Predicting hypertension in type 2 diabetes mellitus: Insights from a nomogram model
- PMID: 40697588
- PMCID: PMC12278073
- DOI: 10.4239/wjd.v16.i7.107501
Predicting hypertension in type 2 diabetes mellitus: Insights from a nomogram model
Abstract
The prevalence of type 2 diabetes mellitus (T2DM) is rising, with hypertension as a common comorbidity that significantly increases cardiovascular and microvascular risks. Accurate prediction of hypertension in T2DM is essential for early intervention and personalized management. In this editorial, we comment on a recent retrospective study by Zhao et al, which developed a nomogram model using a large cohort of 26850 patients to predict hypertension risk in patients with T2DM. The model incorporated key independent risk factors, including age, body mass index, duration of diabetes, low-density lipoprotein cholesterol and urine protein levels, demonstrating promising discriminative power and predictive accuracy in internal validation. However, its external applicability requires further confirmation. This editorial discusses the clinical value and limitations of the predictive model, highlighting the unfavorable impact of hypertension on T2DM patients. Future research should evaluate the potential contribution of other risk factors to enhance risk prediction and improve the management of T2DM comorbidities.
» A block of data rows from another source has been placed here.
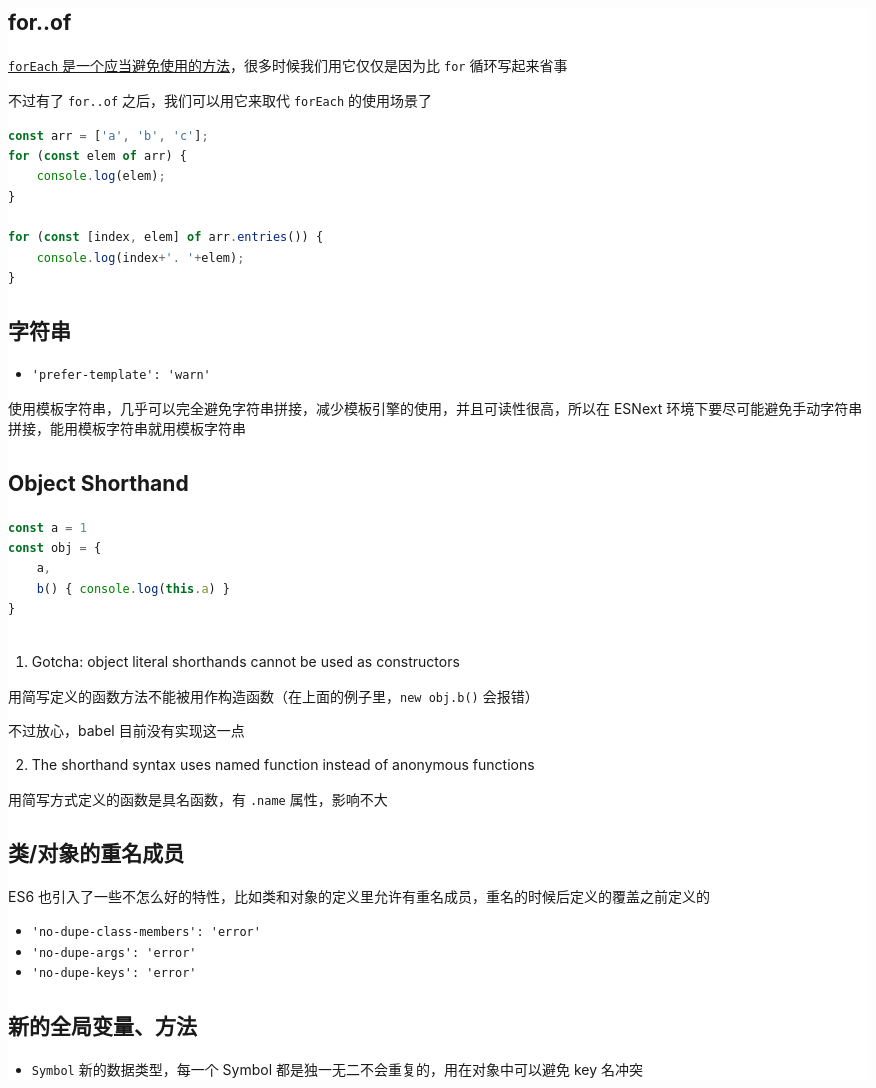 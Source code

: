 ## for..of

[`forEach` 是一个应当避免使用的方法](http://efe.baidu.com/blog/avoid-foreach/)，很多时候我们用它仅仅是因为比 `for` 循环写起来省事

不过有了 `for..of` 之后，我们可以用它来取代 `forEach` 的使用场景了

```javascript
const arr = ['a', 'b', 'c'];
for (const elem of arr) {
    console.log(elem);
}

for (const [index, elem] of arr.entries()) {
    console.log(index+'. '+elem);
}
```


## 字符串
- `'prefer-template': 'warn'`

使用模板字符串，几乎可以完全避免字符串拼接，减少模板引擎的使用，并且可读性很高，所以在 ESNext 环境下要尽可能避免手动字符串拼接，能用模板字符串就用模板字符串

## Object Shorthand

```javascript
const a = 1
const obj = {
    a,
    b() { console.log(this.a) }
}
    
```

1. Gotcha: object literal shorthands cannot be used as constructors

用简写定义的函数方法不能被用作构造函数（在上面的例子里，`new obj.b()` 会报错）

不过放心，babel 目前没有实现这一点

2. The shorthand syntax uses named function instead of anonymous functions

用简写方式定义的函数是具名函数，有 `.name` 属性，影响不大

## 类/对象的重名成员
ES6 也引入了一些不怎么好的特性，比如类和对象的定义里允许有重名成员，重名的时候后定义的覆盖之前定义的

- `'no-dupe-class-members': 'error'`
- `'no-dupe-args': 'error'`
- `'no-dupe-keys': 'error'`

## 新的全局变量、方法

- `Symbol`
    新的数据类型，每一个 Symbol 都是独一无二不会重复的，用在对象中可以避免 key 名冲突
     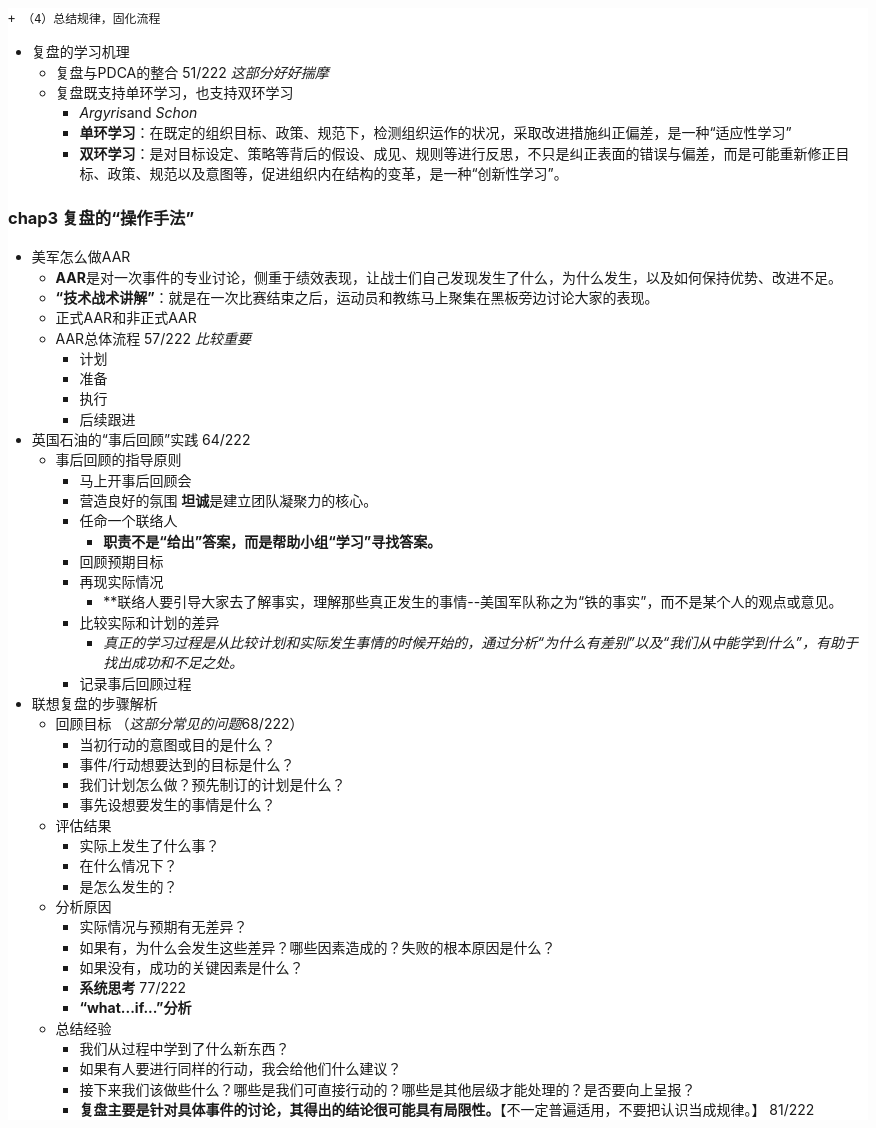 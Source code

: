     + （4）总结规律，固化流程
+ 复盘的学习机理
    + 复盘与PDCA的整合  51/222 *这部分好好揣摩*
    + 复盘既支持单环学习，也支持双环学习
        + *Argyris*and *Schon*
        + **单环学习**：在既定的组织目标、政策、规范下，检测组织运作的状况，采取改进措施纠正偏差，是一种“适应性学习”
        + **双环学习**：是对目标设定、策略等背后的假设、成见、规则等进行反思，不只是纠正表面的错误与偏差，而是可能重新修正目标、政策、规范以及意图等，促进组织内在结构的变革，是一种“创新性学习”。

###  chap3 复盘的“操作手法”
+ 美军怎么做AAR
    + **AAR**是对一次事件的专业讨论，侧重于绩效表现，让战士们自己发现发生了什么，为什么发生，以及如何保持优势、改进不足。
    + **“技术战术讲解”**：就是在一次比赛结束之后，运动员和教练马上聚集在黑板旁边讨论大家的表现。
    + 正式AAR和非正式AAR
    + AAR总体流程  57/222  *比较重要*
        + 计划
        + 准备
        + 执行
        + 后续跟进
+ 英国石油的“事后回顾”实践 64/222
    + 事后回顾的指导原则
        + 马上开事后回顾会
        + 营造良好的氛围 **坦诚**是建立团队凝聚力的核心。
        + 任命一个联络人
            + **职责不是“给出”答案，而是帮助小组“学习”寻找答案。**
        + 回顾预期目标
        + 再现实际情况
            + **联络人要引导大家去了解事实，理解那些真正发生的事情--美国军队称之为“铁的事实”，而不是某个人的观点或意见。
        + 比较实际和计划的差异
            + *真正的学习过程是从比较计划和实际发生事情的时候开始的，通过分析“为什么有差别”以及“我们从中能学到什么”，有助于找出成功和不足之处。*
        + 记录事后回顾过程
+ 联想复盘的步骤解析
    + 回顾目标 （*这部分常见的问题*68/222）
        + 当初行动的意图或目的是什么？
        + 事件/行动想要达到的目标是什么？
        + 我们计划怎么做？预先制订的计划是什么？
        + 事先设想要发生的事情是什么？
    + 评估结果
        + 实际上发生了什么事？
        + 在什么情况下？
        + 是怎么发生的？
    + 分析原因
        + 实际情况与预期有无差异？
        + 如果有，为什么会发生这些差异？哪些因素造成的？失败的根本原因是什么？
        + 如果没有，成功的关键因素是什么？
        + **系统思考**  77/222
        + **“what...if...”分析**
    + 总结经验  
        + 我们从过程中学到了什么新东西？
        + 如果有人要进行同样的行动，我会给他们什么建议？
        + 接下来我们该做些什么？哪些是我们可直接行动的？哪些是其他层级才能处理的？是否要向上呈报？
        + **复盘主要是针对具体事件的讨论，其得出的结论很可能具有局限性。**【不一定普遍适用，不要把认识当成规律。】 81/222
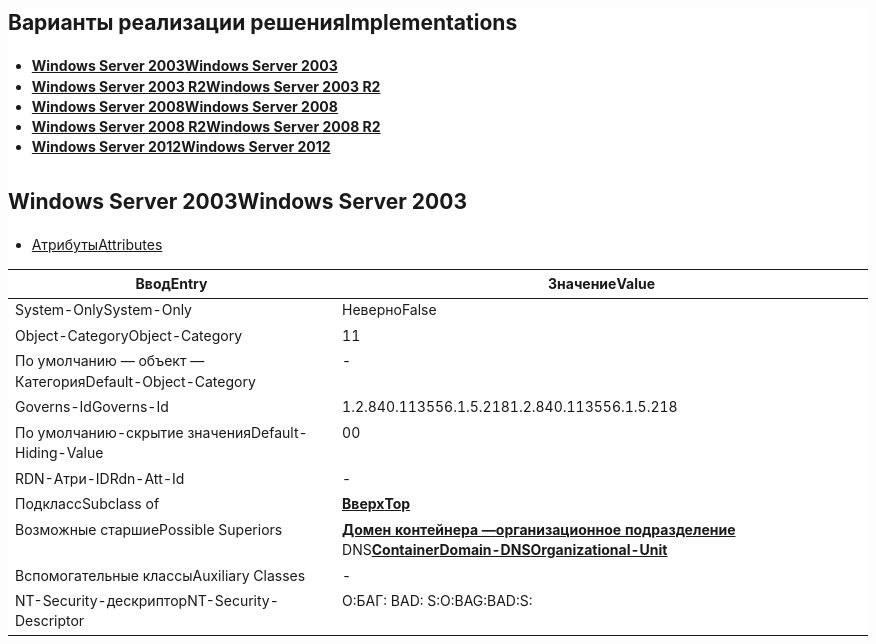 

## <a name="implementations"></a><span data-ttu-id="f7261-123">Варианты реализации решения</span><span class="sxs-lookup"><span data-stu-id="f7261-123">Implementations</span></span>

-   [<span data-ttu-id="f7261-124">**Windows Server 2003**</span><span class="sxs-lookup"><span data-stu-id="f7261-124">**Windows Server 2003**</span></span>](#windows-server-2003)
-   [<span data-ttu-id="f7261-125">**Windows Server 2003 R2**</span><span class="sxs-lookup"><span data-stu-id="f7261-125">**Windows Server 2003 R2**</span></span>](#windows-server-2003-r2)
-   [<span data-ttu-id="f7261-126">**Windows Server 2008**</span><span class="sxs-lookup"><span data-stu-id="f7261-126">**Windows Server 2008**</span></span>](#windows-server-2008)
-   [<span data-ttu-id="f7261-127">**Windows Server 2008 R2**</span><span class="sxs-lookup"><span data-stu-id="f7261-127">**Windows Server 2008 R2**</span></span>](#windows-server-2008-r2)
-   [<span data-ttu-id="f7261-128">**Windows Server 2012**</span><span class="sxs-lookup"><span data-stu-id="f7261-128">**Windows Server 2012**</span></span>](#windows-server-2012)

## <a name="windows-server-2003"></a><span data-ttu-id="f7261-129">Windows Server 2003</span><span class="sxs-lookup"><span data-stu-id="f7261-129">Windows Server 2003</span></span>

-   [<span data-ttu-id="f7261-130">Атрибуты</span><span class="sxs-lookup"><span data-stu-id="f7261-130">Attributes</span></span>](#windows-server-2003-attributes)



| <span data-ttu-id="f7261-131">Ввод</span><span class="sxs-lookup"><span data-stu-id="f7261-131">Entry</span></span> | <span data-ttu-id="f7261-132">Значение</span><span class="sxs-lookup"><span data-stu-id="f7261-132">Value</span></span> |
|-----------------------------|----------------------------------------------------------------------------------------------------------------------|
| <span data-ttu-id="f7261-133">System-Only</span><span class="sxs-lookup"><span data-stu-id="f7261-133">System-Only</span></span>                 | <span data-ttu-id="f7261-134">Неверно</span><span class="sxs-lookup"><span data-stu-id="f7261-134">False</span></span>                                                                                                                |
| <span data-ttu-id="f7261-135">Object-Category</span><span class="sxs-lookup"><span data-stu-id="f7261-135">Object-Category</span></span>             | <span data-ttu-id="f7261-136">1</span><span class="sxs-lookup"><span data-stu-id="f7261-136">1</span></span>                                                                                                                    |
| <span data-ttu-id="f7261-137">По умолчанию — объект — Категория</span><span class="sxs-lookup"><span data-stu-id="f7261-137">Default-Object-Category</span></span>     | \-                                                                                                                   |
| <span data-ttu-id="f7261-138">Governs-Id</span><span class="sxs-lookup"><span data-stu-id="f7261-138">Governs-Id</span></span>                  | <span data-ttu-id="f7261-139">1.2.840.113556.1.5.218</span><span class="sxs-lookup"><span data-stu-id="f7261-139">1.2.840.113556.1.5.218</span></span>                                                                                               |
| <span data-ttu-id="f7261-140">По умолчанию-скрытие значения</span><span class="sxs-lookup"><span data-stu-id="f7261-140">Default-Hiding-Value</span></span>        | <span data-ttu-id="f7261-141">0</span><span class="sxs-lookup"><span data-stu-id="f7261-141">0</span></span>                                                                                                                    |
| <span data-ttu-id="f7261-142">RDN-Атри-ID</span><span class="sxs-lookup"><span data-stu-id="f7261-142">Rdn-Att-Id</span></span>                  | \-                                                                                                                   |
| <span data-ttu-id="f7261-143">Подкласс</span><span class="sxs-lookup"><span data-stu-id="f7261-143">Subclass of</span></span>                 | [<span data-ttu-id="f7261-144">**Вверх**</span><span class="sxs-lookup"><span data-stu-id="f7261-144">**Top**</span></span>](c-top.md)<br/>                                                                                      |
| <span data-ttu-id="f7261-145">Возможные старшие</span><span class="sxs-lookup"><span data-stu-id="f7261-145">Possible Superiors</span></span>          | <span data-ttu-id="f7261-146">[](c-container.md)[**Домен контейнера —**](c-domaindns.md)[**организационное подразделение**](c-organizationalunit.md) DNS</span><span class="sxs-lookup"><span data-stu-id="f7261-146">[**Container**](c-container.md)[**Domain-DNS**](c-domaindns.md)[**Organizational-Unit**](c-organizationalunit.md)</span></span> |
| <span data-ttu-id="f7261-147">Вспомогательные классы</span><span class="sxs-lookup"><span data-stu-id="f7261-147">Auxiliary Classes</span></span>           | \-                                                                                                                   |
| <span data-ttu-id="f7261-148">NT-Security-дескриптор</span><span class="sxs-lookup"><span data-stu-id="f7261-148">NT-Security-Descriptor</span></span>      | <span data-ttu-id="f7261-149">О:БАГ: BAD: S:</span><span class="sxs-lookup"><span data-stu-id="f7261-149">O:BAG:BAD:S:</span></span>                                                                                                         | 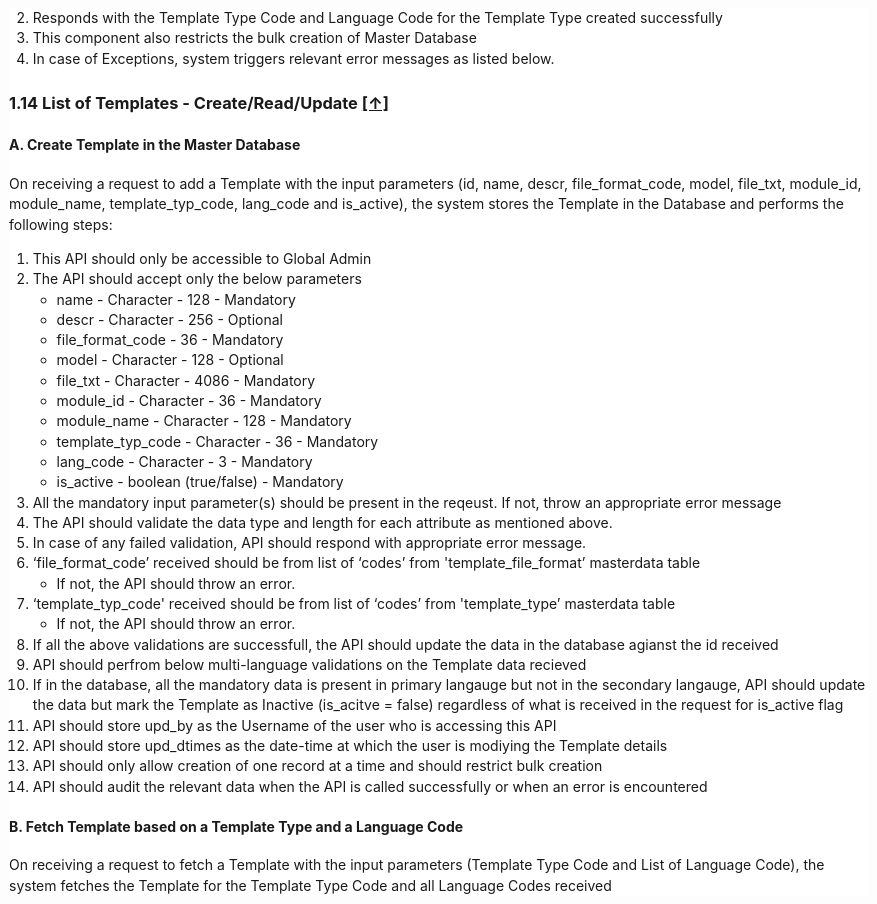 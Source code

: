 2. Responds with the Template Type Code and Language Code for the Template Type created successfully
3. This component also restricts the bulk creation of Master Database
4. In case of Exceptions, system triggers relevant error messages as listed below.


### 1.14 List of Templates - Create/Read/Update [**[↑]**](#table-of-contents)

#### A. Create Template in the Master Database

On receiving a request to add a Template with the input parameters (id, name, descr, file_format_code, model, file_txt, module_id, module_name, template_typ_code, lang_code and is_active), the system stores the Template in the Database and performs the following steps:

1. This API should only be accessible to Global Admin
2. The API should accept only the below parameters
   * name - Character - 128 - Mandatory
   * descr - Character - 256 - Optional
   * file_format_code - 36 - Mandatory
   * model - Character - 128 - Optional
   * file_txt - Character - 4086 - Mandatory
   * module_id - Character - 36 - Mandatory
   * module_name - Character - 128 - Mandatory
   * template_typ_code - Character - 36 - Mandatory
   * lang_code - Character - 3 - Mandatory
   * is_active - boolean (true/false) - Mandatory
3. All the mandatory input parameter(s) should be present in the reqeust. If not, throw an appropriate error message
4. The API should validate the data type and length for each attribute as mentioned above.
5. In case of any failed validation, API should respond with appropriate error message.
6. ‘file_format_code’ received should be from list of ‘codes’ from 'template_file_format’ masterdata table
   * If not, the API should throw an error.
7. ‘template_typ_code' received should be from list of ‘codes’ from 'template_type’ masterdata table
   * If not, the API should throw an error.
8. If all the above validations are successfull, the API should update the data in the database agianst the id received
9. API should perfrom below multi-language validations on the Template data recieved
10. If in the database, all the mandatory data is present in primary langauge but not in the secondary langauge, API should update the data but mark the Template as Inactive (is_acitve = false) regardless of what is received in the request for is_active flag
11. API should store upd_by as the Username of the user who is accessing this API
12. API should store upd_dtimes as the date-time at which the user is modiying the Template details
13. API should only allow creation of one record at a time and should restrict bulk creation
14. API should audit the relevant data when the API is called successfully or when an error is encountered

#### B. Fetch Template based on a Template Type and a Language Code

On receiving a request to fetch a Template with the input parameters (Template Type Code and List of Language Code), the system fetches the Template for the Template Type Code and all Language Codes received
Keywords: Blood pressure variability; Diabetes; Hypertension; Inflammatory markers; Insulin resistance; Nomogram model; Risk prediction; Serum uric acid; Type 2 diabetes mellitus.
©The Author(s) 2025. Published by Baishideng Publishing Group Inc. All rights reserved.
Conflict of interest statement
Conflict-of-interest statement: The authors have no conflicts of interest to declare.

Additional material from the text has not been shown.